“Closer to the Loss” by Colette Inez

“Closer to the Loss” by Colette Inez is a graphic poem that shares the traumatic sexual violence endured as a young child. Published in the feminist journal Aphra, Inez opens up about her abuse in the hopes of breaking the silence of sexual violence against children in the household. Through explicit, graphic wording, Inez addresses how her childhood was directly affected by the trauma of her foster father’s abuse.

Colette Inez’s poem, “Closer to the Loss” was published in the Winter 1972-1973 Aphra journal. Originally, the poem is not placed side by side. Instead, stanzas directly follow after each other.

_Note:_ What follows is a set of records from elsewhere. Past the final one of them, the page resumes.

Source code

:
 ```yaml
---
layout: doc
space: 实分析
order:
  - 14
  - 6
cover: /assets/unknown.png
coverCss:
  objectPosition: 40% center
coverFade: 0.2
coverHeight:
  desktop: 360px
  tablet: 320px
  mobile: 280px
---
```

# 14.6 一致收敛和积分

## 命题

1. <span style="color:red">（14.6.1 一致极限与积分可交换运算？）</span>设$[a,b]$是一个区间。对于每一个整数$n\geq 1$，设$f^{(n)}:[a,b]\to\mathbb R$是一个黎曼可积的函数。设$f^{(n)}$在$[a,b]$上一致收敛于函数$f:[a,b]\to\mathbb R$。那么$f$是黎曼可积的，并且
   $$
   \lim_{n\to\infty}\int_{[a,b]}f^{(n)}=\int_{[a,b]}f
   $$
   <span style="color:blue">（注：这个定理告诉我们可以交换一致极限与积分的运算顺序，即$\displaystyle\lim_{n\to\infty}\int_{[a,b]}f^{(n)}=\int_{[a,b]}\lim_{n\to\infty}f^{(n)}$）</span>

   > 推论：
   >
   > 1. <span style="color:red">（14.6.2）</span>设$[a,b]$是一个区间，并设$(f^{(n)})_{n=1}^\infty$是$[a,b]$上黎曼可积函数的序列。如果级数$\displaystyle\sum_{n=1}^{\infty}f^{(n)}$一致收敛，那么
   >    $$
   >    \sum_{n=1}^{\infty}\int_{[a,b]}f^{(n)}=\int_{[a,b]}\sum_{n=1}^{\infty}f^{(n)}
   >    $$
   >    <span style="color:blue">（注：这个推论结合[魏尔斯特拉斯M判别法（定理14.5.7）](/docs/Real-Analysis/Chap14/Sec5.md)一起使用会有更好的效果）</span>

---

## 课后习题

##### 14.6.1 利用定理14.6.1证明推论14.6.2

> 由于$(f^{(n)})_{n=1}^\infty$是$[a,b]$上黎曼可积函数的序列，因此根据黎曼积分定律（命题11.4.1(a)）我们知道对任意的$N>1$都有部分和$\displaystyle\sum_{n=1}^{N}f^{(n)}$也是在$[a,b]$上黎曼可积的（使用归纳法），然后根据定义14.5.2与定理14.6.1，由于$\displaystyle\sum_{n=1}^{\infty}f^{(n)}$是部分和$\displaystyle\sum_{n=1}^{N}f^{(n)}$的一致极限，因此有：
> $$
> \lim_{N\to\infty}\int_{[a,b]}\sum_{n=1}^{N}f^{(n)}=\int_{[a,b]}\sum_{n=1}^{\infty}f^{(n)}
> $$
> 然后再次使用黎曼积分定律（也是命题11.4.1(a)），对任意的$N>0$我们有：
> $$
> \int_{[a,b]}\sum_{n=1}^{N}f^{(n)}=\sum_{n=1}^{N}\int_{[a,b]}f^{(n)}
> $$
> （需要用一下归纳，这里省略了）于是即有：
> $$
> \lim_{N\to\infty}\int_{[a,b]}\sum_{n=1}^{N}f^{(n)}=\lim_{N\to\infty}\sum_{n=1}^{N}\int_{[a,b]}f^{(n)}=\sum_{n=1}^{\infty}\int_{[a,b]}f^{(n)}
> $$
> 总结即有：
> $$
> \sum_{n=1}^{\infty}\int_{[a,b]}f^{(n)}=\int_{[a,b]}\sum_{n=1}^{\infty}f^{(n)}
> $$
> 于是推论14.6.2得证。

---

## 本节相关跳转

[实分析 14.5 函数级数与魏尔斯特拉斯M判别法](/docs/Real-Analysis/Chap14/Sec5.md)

Inez became an orphan when she was eight years old and was in multiple foster homes until she was permanently placed in a foster home until she was permanently placed in Long Island, New York. There, she was abused by her foster father (Colette Inez). In the second stanza of the poem, Inez describes her time with “her foster families” in graphic and chilling words, “: / Daddy-boozers / in bargain suits / crouching at the dark / for a squeeze of her breasts” (Inez, 39). By using “Daddy-boozers,” Inez refers to the always drunken state of her foster father. As an eight-year-old girl, there was no way to protect herself against this sexual abuse, especially when her “daddy” was intoxicated. The use of “daddy” in this stanza is chilling as the next line describes how he would go “crouching in the dark / for a squeeze of her breasts.” By unveiling the truth about her abuse, Inez created a new pathway so that other women can feel heard and validated about their nauseating experiences. It reassured women that they were not alone. Their trauma was voiced through feminist periodicals and brought awareness to such cruelties.
Inez uses violent imagery in the lines, “To slam the child’s guff / bloody with sores” to put into perspective how critical her situation was at home (Inez, 39). The word “guff” is a metaphor for Inez’s genitalia. “Slam the child’s guff” explicitly illustrates the physical, sexual torture experienced by a child. “Bloody with sores” illustrates the severe sexual abuse Inez painfully experienced. It reinforces the idea that she will never go back to living a normal childhood because it was tortured out of her.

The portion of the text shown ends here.